Say with a piece of MDF screwed to it? Can that be used in a pinch as a fence? Say while I work on a “real” fence? 

Thanks!


----------



## bobj3 (Jan 17, 2006)

HI, Nick

Most angle iron is not true , then you come to the part if you need to move the fence in and the bit may hit the iron... not good 

Find a good true 2 x 4 in the shop and use it for a fence until you make one...

If you have a planer, run it under the blades to take off the round edges..or on the table saw..
Drill out a hole for the bit to sit in and you have it done for a quick fence..

You can also pickup up some white poly.stock at the Big Box stores that works great for a fence..


============


Nickbee said:


> Say with a piece of MDF screwed to it? Can that be used in a pinch as a fence?
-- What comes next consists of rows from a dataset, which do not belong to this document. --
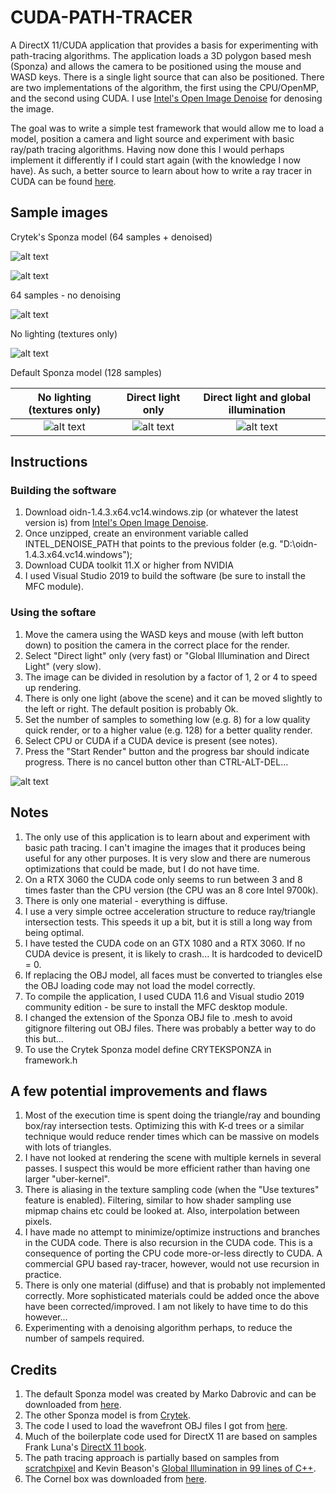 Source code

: # CUDA-PATH-TRACER

A DirectX 11/CUDA application that provides a basis for experimenting with path-tracing algorithms. The application loads a 3D polygon based mesh (Sponza) and allows the camera to be positioned using the mouse and WASD keys. There is a single light source that can also be positioned. There are two implementations of the algorithm, the first using the CPU/OpenMP, and the second using CUDA. I use [Intel's Open Image Denoise](https://www.openimagedenoise.org/index.html) for denosing the image.

The goal was to write a simple test framework that would allow me to load a model, position a camera and light source and experiment with basic ray/path tracing algorithms. Having now done this I would perhaps implement it differently if I could start again (with the knowledge I now have). As such, a better source to learn about how to write a ray tracer in CUDA can be found [here](https://developer.nvidia.com/blog/accelerated-ray-tracing-cuda/).

## Sample images

Crytek's Sponza model (64 samples + denoised)

![alt text](https://github.com/JohnLeber/MFC-Path-Tracer/blob/master/Images/Image_N64_DN_Upper.png)

![alt text](https://github.com/JohnLeber/MFC-Path-Tracer/blob/master/Images/64_DN.png)

64 samples - no denoising

![alt text](https://github.com/JohnLeber/MFC-Path-Tracer/blob/master/Images/64_no_denoising.png)

No lighting (textures only)

![alt text](https://github.com/JohnLeber/MFC-Path-Tracer/blob/master/Images/64_textures_only.png)

Default Sponza model (128 samples)

No lighting (textures only)         | Direct light only         |  Direct light and global illumination
:-------------------------:|:-------------------------:|:-------------------------:
![alt text](https://github.com/JohnLeber/MFC-Path-Tracer/blob/master/Images/NoLighting.png) | ![alt text](https://github.com/JohnLeber/MFC-Path-Tracer/blob/master/Images/128Direct2.png) | ![alt text](https://github.com/JohnLeber/MFC-Path-Tracer/blob/master/Images/128Global2.png) 


## Instructions

### Building the software
1) Download oidn-1.4.3.x64.vc14.windows.zip (or whatever the latest version is) from [Intel's Open Image Denoise](https://www.openimagedenoise.org/downloads.html).
2) Once unzipped, create an environment variable called INTEL_DENOISE_PATH that points to the previous folder (e.g. "D:\oidn-1.4.3.x64.vc14.windows");
3) Download CUDA toolkit 11.X or higher from NVIDIA
4) I used Visual Studio 2019 to build the software (be sure to install the MFC module).

### Using the softare
1) Move the camera using the WASD keys and mouse (with left button down) to position the camera in the correct place for the render.
2) Select "Direct light" only (very fast) or "Global Illumination and Direct Light" (very slow).
3) The image can be divided in resolution by a factor of 1, 2 or 4 to speed up rendering.
4) There is only one light (above the scene) and it can be moved slightly to the left or right. The default position is probably Ok.
5) Set the number of samples to something low (e.g. 8) for a low quality quick render, or to a higher value (e.g. 128) for a better quality render.
6) Select CPU or CUDA if a CUDA device is present (see notes).
7) Press the "Start Render" button and the progress bar should indicate progress. There is no cancel button other than CTRL-ALT-DEL...

![alt text](https://github.com/JohnLeber/MFC-Path-Tracer/blob/master/Images/Screenshot.png)



## Notes

1) The only use of this application is to learn about and experiment with basic path tracing. I can't imagine the images that it produces being useful for any other purposes. It is very slow and there are numerous optimizations that could be made, but I do not have time.
2) On a RTX 3060 the CUDA code only seems to run between 3 and 8 times faster than the CPU version (the CPU was an 8 core Intel 9700k).
3) There is only one material - everything is diffuse.
4) I use a very simple octree acceleration structure to reduce ray/triangle intersection tests. This speeds it up a bit, but it is still a long way from being optimal.
5) I have tested the CUDA code on an GTX 1080 and a RTX 3060. If no CUDA device is present, it is likely to crash... It is hardcoded to deviceID = 0.
6) If replacing the OBJ model, all faces must be converted to triangles else the OBJ loading code may not load the model correctly.
7) To compile the application, I used CUDA 11.6 and Visual studio 2019 community edition - be sure to install the MFC desktop module.
8) I changed the extension of the Sponza OBJ file to .mesh to avoid gitignore filtering out OBJ files. There was probably a better way to do this but...
9) To use the Crytek Sponza model define CRYTEKSPONZA in framework.h

## A few potential improvements and flaws

1) Most of the execution time is spent doing the triangle/ray and bounding box/ray intersection tests. Optimizing this with K-d trees or a similar technique would reduce render times which can be massive on models with lots of triangles.
2) I have not looked at rendering the scene with multiple kernels in several passes. I suspect this would be more efficient rather than having one larger "uber-kernel". 
3) There is aliasing in the texture sampling code (when the "Use textures" feature is enabled). Filtering, similar to how shader sampling use mipmap chains etc could be looked at. Also, interpolation between pixels.
4) I have made no attempt to minimize/optimize instructions and branches in the CUDA code. There is also recursion in the CUDA code. This is a consequence of porting  the CPU code more-or-less directly to CUDA. A commercial GPU based ray-tracer, however, would not use recursion in practice.
5) There is only one material (diffuse) and that is probably not implemented correctly. More sophisticated materials could be added once the above have been corrected/improved. I am not likely to have time to do this however...
6) Experimenting with a denoising algorithm perhaps, to reduce the number of sampels required.

## Credits

1) The default Sponza model was created by Marko Dabrovic and can be downloaded from [here](http://hdri.cgtechniques.com/~sponza/files/). 
2) The other Sponza model is from [Crytek](https://www.crytek.com/cryengine).
3) The code I used to load the wavefront OBJ files I got from [here](http://code-section.com/blog/dx9-obj-loader).
4) Much of the boilerplate code used for DirectX 11 are based on samples Frank Luna's [DirectX 11 book](https://www.amazon.com/Introduction-3D-Game-Programming-DirectX/dp/1936420228).
5) The path tracing approach is partially based on samples from [scratchpixel]( https://www.scratchapixel.com/lessons/3d-basic-rendering/global-illumination-path-tracing) and Kevin Beason's [Global Illumination in 99 lines of C++](https://www.kevinbeason.com/smallpt/).
6) The Cornel box was downloaded from [here](https://casual-effects.com/data/).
Say while I work on a “real” fence?
> 
> Thanks!


----------



## Drugstore Cowboy (May 17, 2007)

The only potential problem I see with that plan is be SURE your facing board is thick enough to allow for your largest cutter --
Having your router bit hit iron -- NOT good.
You will notice that commercial versions of what you describe have an opening in the middle.
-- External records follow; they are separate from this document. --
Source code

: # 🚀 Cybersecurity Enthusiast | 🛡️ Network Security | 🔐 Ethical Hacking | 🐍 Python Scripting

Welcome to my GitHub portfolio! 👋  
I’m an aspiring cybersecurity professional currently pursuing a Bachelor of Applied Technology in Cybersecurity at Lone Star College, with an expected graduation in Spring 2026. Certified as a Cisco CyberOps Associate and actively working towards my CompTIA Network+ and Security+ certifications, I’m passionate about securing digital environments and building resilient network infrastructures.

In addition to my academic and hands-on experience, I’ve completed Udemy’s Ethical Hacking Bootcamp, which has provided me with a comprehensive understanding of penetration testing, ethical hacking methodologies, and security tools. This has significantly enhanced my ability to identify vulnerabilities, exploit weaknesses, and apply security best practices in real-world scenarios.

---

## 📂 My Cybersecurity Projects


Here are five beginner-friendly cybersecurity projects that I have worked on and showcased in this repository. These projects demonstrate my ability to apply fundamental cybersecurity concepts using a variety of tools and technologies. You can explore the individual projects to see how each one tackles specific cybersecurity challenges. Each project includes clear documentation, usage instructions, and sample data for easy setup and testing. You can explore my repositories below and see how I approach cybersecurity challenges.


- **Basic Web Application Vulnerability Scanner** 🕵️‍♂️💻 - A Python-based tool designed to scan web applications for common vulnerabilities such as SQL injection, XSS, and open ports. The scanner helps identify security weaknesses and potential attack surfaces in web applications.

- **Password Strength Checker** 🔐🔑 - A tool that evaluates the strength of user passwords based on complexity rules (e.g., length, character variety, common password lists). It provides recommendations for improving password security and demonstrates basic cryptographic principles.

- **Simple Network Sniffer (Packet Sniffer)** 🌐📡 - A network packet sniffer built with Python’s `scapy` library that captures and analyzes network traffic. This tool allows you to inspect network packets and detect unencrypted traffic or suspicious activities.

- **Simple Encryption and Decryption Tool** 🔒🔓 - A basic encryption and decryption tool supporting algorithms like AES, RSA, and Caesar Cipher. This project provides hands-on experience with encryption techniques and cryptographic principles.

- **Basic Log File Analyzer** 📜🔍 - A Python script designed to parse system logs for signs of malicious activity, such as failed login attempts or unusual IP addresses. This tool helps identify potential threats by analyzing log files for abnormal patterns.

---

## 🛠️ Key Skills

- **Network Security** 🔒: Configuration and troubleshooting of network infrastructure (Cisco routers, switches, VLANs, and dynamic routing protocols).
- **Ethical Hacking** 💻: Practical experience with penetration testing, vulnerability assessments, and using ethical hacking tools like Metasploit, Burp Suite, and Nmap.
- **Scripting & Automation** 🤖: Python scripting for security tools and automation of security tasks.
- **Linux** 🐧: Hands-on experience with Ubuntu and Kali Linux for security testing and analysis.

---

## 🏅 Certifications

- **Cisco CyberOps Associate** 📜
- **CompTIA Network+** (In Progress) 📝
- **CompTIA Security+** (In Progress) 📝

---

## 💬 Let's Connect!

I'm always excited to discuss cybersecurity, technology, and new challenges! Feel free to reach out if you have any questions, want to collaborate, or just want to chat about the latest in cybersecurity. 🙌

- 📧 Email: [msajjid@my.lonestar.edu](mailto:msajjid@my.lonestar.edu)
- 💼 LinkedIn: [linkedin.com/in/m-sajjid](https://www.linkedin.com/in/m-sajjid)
For that matter -- something as simple as a 2x4 as long as it has a smooth edge - will get you by.

>>> DANG BJ you beat me


----------



## Nickbee (Nov 9, 2007)

good tips guys... I have a 4" angle iron I've had in my basement for years. I clamp it to my table saw as a ripping fence. I will toss it on my flat building board tonight and check the "trueness". And I hear you loud and clear about NOT letting the bit hit the metal!!!!


----------



## bobj3 (Jan 17, 2006)

Hi, Cowboy

SORRY 

Like most router users I have been down many roads when it comes to making a fence.

Most will start out with a 2 x 4's and they do the job until you realy get into using the router table, I don't recall how many I have made or reworked but it's been many.. 

I see a new one now and then and I always say that's a neat one and I'm off and running making a new one... LOL 

I saw one the other day that was made out of Walnut and Maple and Allen bolts all over it ...and little tricky items ,pull out,push in things, the guy that made that one took a hard look at what the fence can do and should do...but it was a bit over kill but some do get into it big time... 

=========


----------



## Nickbee (Nov 9, 2007)

I might just bite the bullet on this one and pick up the Bench dog pro-fence. I can use it for now on my wolf craft table and for the offset "router station" I have floating around in my head. Also the Bench dog will have the capability to be used as a joiner right off the bat. Of course I might get a 2x4 while I wait for delivery ....

Thanks guys!!!


----------



## kp91 (Sep 10, 2004)

Nick,
I use a piece of 4 inch aluminum angle. I did dress it on a mill, but it really wasn't too far out to begin with. On the face of it I use MDF.

There are several good basic fence foundations, similar to http://www.amazon.com/32-L-Table-Fe...ref=sr_1_8?ie=UTF8&s=hi&qid=1194988520&sr=1-8


----------



## Hamlin (Dec 25, 2005)

If you feel you must use angle, as Doug stated, use aluminum. It's soft so if a bit was to accidentally hit it, it won't do too much damage. As others have pointed out, a good "true" 2"x4" works the best.


----------



## challagan (Feb 7, 2006)

bobj3 said:


> You can also pickup up some white poly.stock at the Big Box stores that works great for a fence..
> 
> 
> ============


Bj, Home Depot or Mendards sell poly stock, like the OP fences? Where abouts in the store to they keep it  

Corey


----------



## bobj3 (Jan 17, 2006)

Hi, Corey

You can find it in the flooring dept,,, or right by it...they use it to drive the laminated floor panels together , you can also find big cutting boards and cut them down to size...Kmart and Target have some of the big ones also ,5/8 to 3/4" thick and about 2ft long...and sq.ones...

Just two of many off eBay ▼ at the right price.. 

http://cgi.ebay.com/Long-Cutting-Bo...ryZ25384QQssPageNameZWDVWQQrdZ1QQcmdZViewItem

http://cgi.ebay.com/CUTTING-BOARD-W...ryZ46282QQssPageNameZWDVWQQrdZ1QQcmdZViewItem

The 2nd url is the best one ,he will cut it to the size you want it to be, it sounds like he has a some big panels,, it would make a great router table top  screwed down or glued to some 3/4" thick MDF stock....it would stay slick and clean for a long time  I just may order one for the next router table I want to make... I'm sure the item will end b/4 to long but a email to him will get the item moving I sure...and it can be paid for by PayPal I'm sure..

ADD ON NOTE ****
Just a as side note....I did send him a note and ask for a quote on a 3/4" x 36" x 48" and I will post what he comes back with....




==========



challagan said:


> Bj, Home Depot or Mendards sell poly stock, like the OP fences? Where abouts in the store to they keep it
> 
> Corey


----------



## challagan (Feb 7, 2006)

Got yah Bj, thanks, I think you have said this before now that I think of it 

corey


----------